*** Listed entries ***

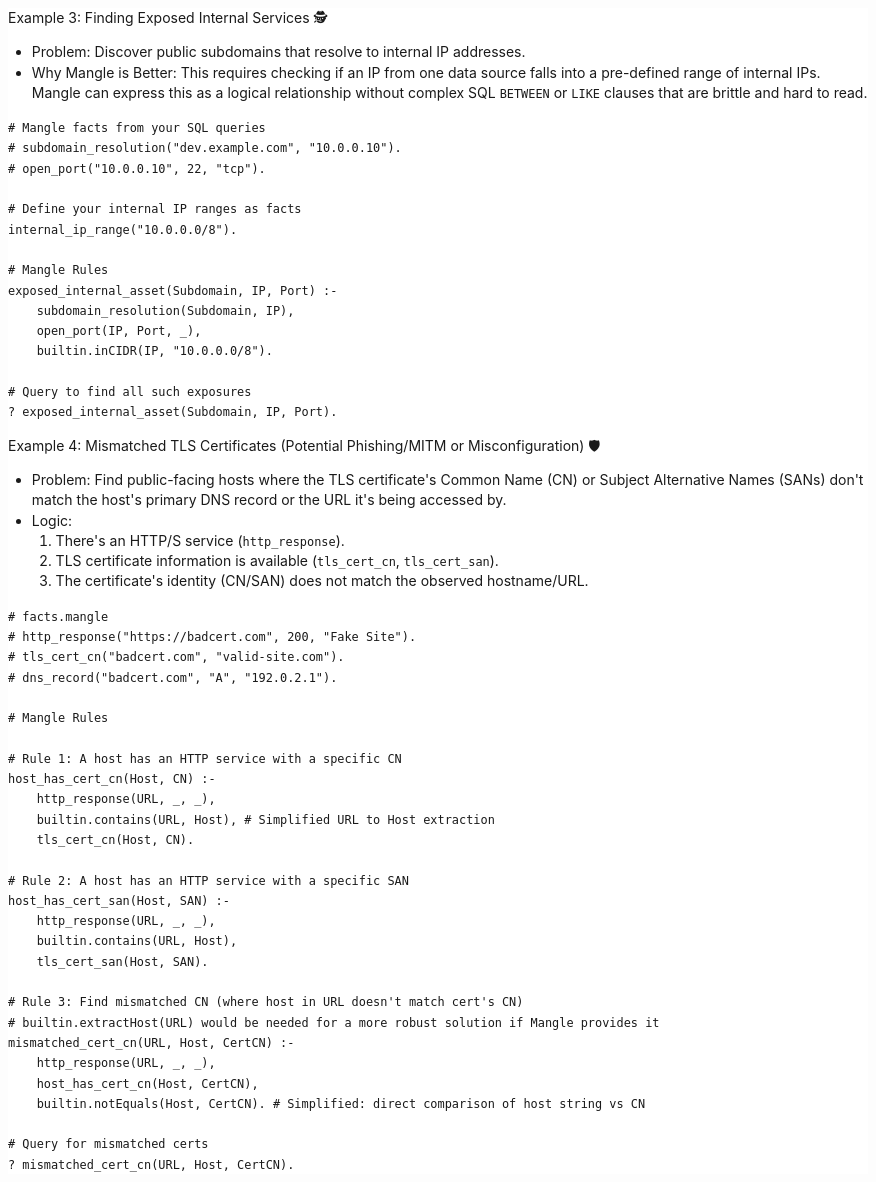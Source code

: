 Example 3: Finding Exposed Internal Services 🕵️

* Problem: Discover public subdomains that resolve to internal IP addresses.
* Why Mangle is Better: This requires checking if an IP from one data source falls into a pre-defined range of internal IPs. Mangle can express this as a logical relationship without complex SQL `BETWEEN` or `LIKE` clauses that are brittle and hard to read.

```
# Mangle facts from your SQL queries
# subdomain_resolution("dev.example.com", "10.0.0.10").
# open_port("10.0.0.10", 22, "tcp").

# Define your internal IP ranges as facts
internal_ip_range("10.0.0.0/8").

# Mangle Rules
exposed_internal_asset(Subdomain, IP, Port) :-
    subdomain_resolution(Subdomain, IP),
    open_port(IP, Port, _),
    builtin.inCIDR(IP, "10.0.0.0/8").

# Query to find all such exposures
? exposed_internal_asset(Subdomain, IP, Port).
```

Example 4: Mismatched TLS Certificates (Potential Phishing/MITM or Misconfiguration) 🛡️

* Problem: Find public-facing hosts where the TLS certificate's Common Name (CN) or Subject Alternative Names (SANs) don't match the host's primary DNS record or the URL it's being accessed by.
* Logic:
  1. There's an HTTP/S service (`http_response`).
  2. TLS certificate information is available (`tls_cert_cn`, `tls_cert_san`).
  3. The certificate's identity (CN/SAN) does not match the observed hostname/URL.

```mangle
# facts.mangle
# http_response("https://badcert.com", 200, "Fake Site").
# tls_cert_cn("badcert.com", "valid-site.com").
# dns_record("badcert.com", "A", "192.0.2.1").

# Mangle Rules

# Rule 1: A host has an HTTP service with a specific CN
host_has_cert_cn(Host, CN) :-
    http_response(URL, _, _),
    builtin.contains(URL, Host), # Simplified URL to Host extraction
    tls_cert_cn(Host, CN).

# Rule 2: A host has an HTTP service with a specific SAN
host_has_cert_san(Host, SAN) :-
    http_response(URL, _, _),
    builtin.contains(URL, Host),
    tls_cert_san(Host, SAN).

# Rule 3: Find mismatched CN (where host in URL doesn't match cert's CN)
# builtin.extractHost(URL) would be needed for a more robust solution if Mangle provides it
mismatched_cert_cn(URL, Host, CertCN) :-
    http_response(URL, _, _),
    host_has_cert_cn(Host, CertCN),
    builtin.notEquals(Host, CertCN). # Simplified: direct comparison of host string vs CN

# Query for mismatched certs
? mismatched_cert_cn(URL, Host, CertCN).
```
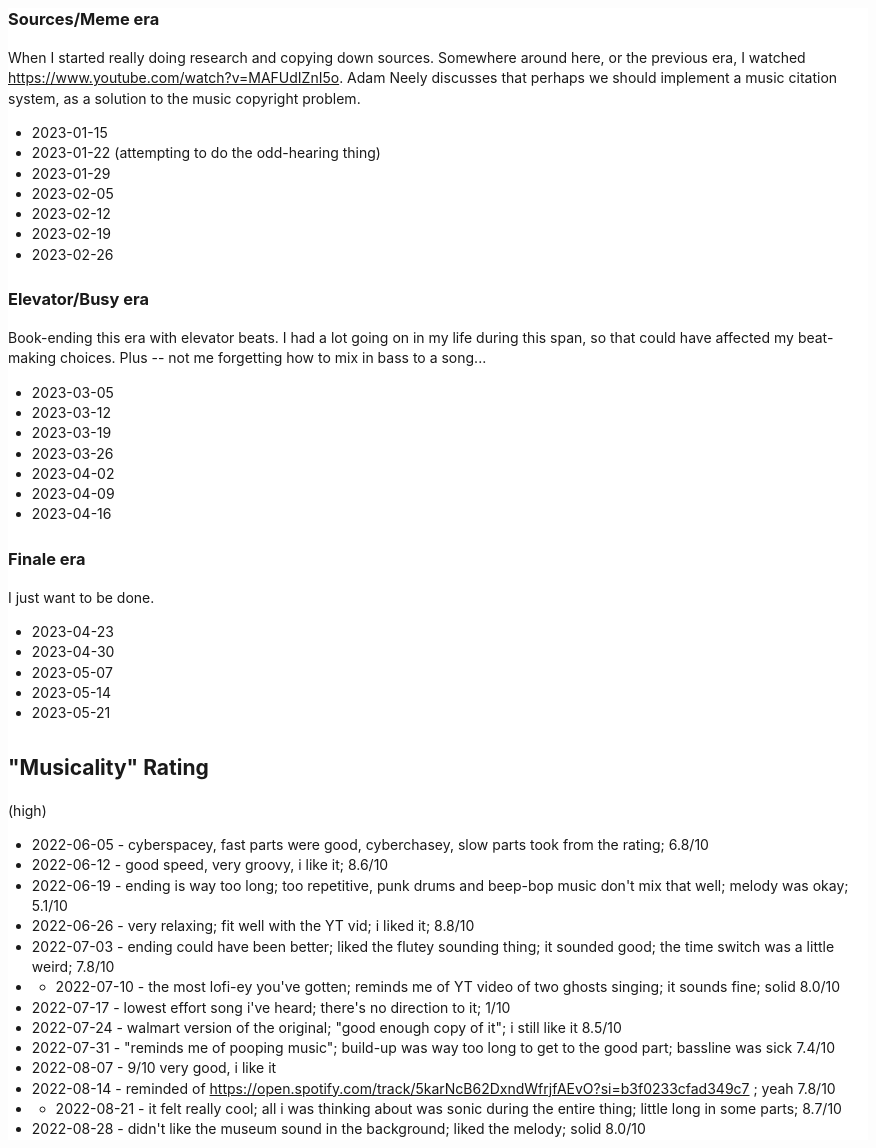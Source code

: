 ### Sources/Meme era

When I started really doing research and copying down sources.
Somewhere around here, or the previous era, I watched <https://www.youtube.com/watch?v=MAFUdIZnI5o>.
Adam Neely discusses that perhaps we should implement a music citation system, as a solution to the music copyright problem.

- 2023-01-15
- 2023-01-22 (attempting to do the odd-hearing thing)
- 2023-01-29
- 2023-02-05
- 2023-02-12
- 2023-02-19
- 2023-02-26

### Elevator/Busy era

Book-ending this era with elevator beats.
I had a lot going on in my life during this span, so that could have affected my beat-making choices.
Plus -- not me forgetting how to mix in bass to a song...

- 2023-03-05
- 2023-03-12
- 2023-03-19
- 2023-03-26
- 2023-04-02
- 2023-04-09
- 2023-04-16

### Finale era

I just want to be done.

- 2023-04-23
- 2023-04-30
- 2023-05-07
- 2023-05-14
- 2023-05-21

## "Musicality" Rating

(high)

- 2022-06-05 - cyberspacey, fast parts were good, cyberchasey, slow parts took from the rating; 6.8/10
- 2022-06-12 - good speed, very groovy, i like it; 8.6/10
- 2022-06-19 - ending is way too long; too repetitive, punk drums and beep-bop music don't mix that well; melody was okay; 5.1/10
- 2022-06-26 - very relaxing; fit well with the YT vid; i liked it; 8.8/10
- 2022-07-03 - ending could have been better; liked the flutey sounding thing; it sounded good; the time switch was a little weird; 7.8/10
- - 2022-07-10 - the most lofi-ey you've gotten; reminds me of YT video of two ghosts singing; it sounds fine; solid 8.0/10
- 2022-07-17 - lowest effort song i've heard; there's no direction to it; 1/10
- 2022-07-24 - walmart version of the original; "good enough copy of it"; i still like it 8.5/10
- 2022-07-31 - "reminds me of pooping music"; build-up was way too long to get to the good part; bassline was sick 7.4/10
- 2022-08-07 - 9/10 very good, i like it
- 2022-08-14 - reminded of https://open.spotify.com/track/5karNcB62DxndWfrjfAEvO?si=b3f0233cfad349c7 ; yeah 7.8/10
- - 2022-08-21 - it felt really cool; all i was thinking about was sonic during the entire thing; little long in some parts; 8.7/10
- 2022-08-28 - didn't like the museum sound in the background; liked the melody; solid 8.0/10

*** End of Listed entries ***
*** Listed entries ***

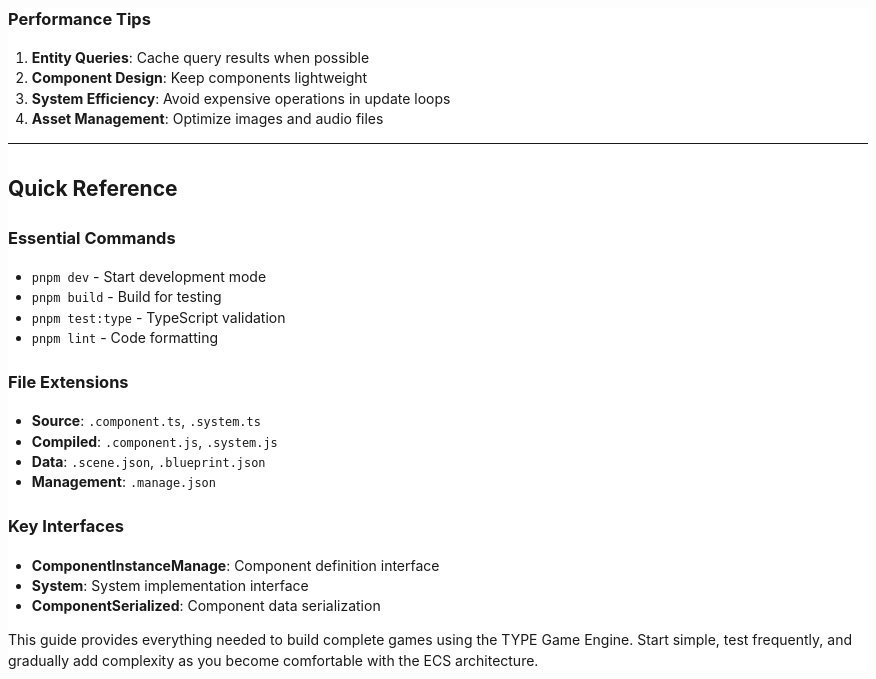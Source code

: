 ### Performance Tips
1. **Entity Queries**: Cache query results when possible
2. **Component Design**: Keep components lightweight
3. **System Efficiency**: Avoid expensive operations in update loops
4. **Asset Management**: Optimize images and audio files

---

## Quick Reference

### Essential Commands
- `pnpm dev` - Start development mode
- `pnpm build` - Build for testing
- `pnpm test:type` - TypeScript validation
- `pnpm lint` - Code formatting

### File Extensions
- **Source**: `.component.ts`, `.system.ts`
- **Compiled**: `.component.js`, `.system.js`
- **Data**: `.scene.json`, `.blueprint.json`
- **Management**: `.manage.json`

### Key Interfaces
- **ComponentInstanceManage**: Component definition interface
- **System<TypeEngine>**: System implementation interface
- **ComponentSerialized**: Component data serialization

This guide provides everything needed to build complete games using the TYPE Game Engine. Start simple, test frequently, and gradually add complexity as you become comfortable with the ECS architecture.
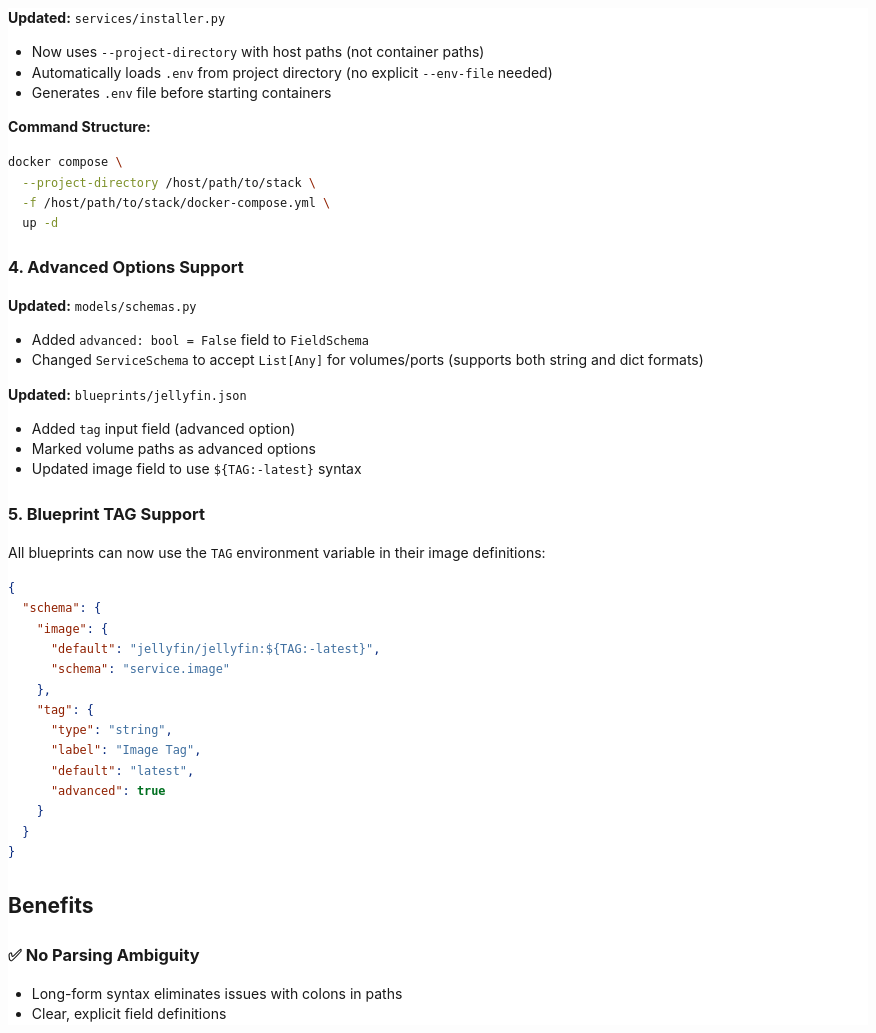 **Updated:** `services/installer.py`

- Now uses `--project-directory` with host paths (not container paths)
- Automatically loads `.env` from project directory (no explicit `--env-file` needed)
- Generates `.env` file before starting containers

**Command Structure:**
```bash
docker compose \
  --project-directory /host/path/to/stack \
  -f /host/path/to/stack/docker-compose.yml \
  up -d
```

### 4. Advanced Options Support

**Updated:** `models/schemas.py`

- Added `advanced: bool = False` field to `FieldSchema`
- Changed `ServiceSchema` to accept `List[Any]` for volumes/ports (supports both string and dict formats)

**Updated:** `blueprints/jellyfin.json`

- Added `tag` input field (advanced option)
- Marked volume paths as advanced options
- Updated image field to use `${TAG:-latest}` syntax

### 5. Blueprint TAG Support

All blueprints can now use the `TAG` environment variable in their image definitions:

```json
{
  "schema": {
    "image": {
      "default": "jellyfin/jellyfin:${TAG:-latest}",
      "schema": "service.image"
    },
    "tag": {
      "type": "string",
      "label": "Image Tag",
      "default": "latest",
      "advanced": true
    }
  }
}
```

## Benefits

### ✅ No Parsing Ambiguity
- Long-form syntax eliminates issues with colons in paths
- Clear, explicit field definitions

*** End of Listed entries ***
*** Listed entries ***

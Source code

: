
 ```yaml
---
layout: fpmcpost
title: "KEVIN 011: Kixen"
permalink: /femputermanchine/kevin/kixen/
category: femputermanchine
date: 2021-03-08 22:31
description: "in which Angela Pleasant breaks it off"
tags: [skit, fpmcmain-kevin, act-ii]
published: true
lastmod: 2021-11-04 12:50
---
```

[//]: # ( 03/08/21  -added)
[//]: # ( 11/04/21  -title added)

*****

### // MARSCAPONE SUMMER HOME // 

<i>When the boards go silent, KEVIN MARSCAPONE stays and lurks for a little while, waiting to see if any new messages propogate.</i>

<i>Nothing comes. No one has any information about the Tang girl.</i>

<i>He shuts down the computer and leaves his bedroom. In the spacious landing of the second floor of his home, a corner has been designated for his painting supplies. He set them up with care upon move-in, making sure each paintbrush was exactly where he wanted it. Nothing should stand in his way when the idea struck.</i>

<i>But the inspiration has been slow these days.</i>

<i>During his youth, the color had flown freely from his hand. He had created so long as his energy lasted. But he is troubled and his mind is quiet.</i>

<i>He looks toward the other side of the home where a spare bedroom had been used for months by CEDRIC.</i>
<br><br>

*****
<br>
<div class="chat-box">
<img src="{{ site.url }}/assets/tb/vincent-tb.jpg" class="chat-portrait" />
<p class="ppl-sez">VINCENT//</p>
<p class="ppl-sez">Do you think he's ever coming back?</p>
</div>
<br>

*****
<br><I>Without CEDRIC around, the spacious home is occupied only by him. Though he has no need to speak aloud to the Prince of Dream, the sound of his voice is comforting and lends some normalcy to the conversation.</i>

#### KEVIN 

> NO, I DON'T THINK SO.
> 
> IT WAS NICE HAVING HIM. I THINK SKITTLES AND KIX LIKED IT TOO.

*** End of Listed entries ***

#### [Exercise objective]
Within the data above, the span starting at the line containing "- 2022-07-17 - lowest" and ending at the line containing "- 2022-08-28 - didn't" is to be retyped exactly, with no other lines.

#### [Output of the task]
- 2022-07-17 - lowest effort song i've heard; there's no direction to it; 1/10
- 2022-07-24 - walmart version of the original; "good enough copy of it"; i still like it 8.5/10
- 2022-07-31 - "reminds me of pooping music"; build-up was way too long to get to the good part; bassline was sick 7.4/10
- 2022-08-07 - 9/10 very good, i like it
- 2022-08-14 - reminded of https://open.spotify.com/track/5karNcB62DxndWfrjfAEvO?si=b3f0233cfad349c7 ; yeah 7.8/10
- - 2022-08-21 - it felt really cool; all i was thinking about was sonic during the entire thing; little long in some parts; 8.7/10
- 2022-08-28 - didn't like the museum sound in the background; liked the melody; solid 8.0/10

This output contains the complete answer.